▶ Problem details:
For every line in the material below that holds "smaller", report the line.

▶ Task data:
______________________________
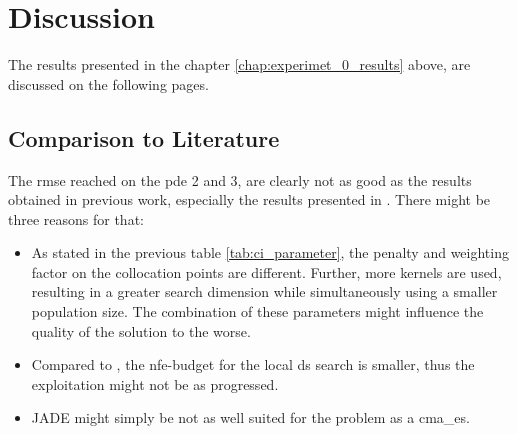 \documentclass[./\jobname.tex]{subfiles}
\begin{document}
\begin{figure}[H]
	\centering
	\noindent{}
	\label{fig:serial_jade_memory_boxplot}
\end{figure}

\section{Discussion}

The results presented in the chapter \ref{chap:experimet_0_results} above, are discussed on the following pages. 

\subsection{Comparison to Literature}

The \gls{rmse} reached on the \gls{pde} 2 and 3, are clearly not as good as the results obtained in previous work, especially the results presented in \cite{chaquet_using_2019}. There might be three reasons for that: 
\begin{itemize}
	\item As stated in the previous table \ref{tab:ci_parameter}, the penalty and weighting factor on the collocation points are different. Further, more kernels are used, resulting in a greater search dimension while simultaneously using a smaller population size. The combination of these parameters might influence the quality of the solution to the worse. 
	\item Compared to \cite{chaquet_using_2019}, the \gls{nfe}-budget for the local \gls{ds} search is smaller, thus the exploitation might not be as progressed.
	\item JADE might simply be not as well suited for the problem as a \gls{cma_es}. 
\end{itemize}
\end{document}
______________________________
▶ Exercise response:
	\item As stated in the previous table \ref{tab:ci_parameter}, the penalty and weighting factor on the collocation points are different. Further, more kernels are used, resulting in a greater search dimension while simultaneously using a smaller population size. The combination of these parameters might influence the quality of the solution to the worse. 
	\item Compared to \cite{chaquet_using_2019}, the \gls{nfe}-budget for the local \gls{ds} search is smaller, thus the exploitation might not be as progressed.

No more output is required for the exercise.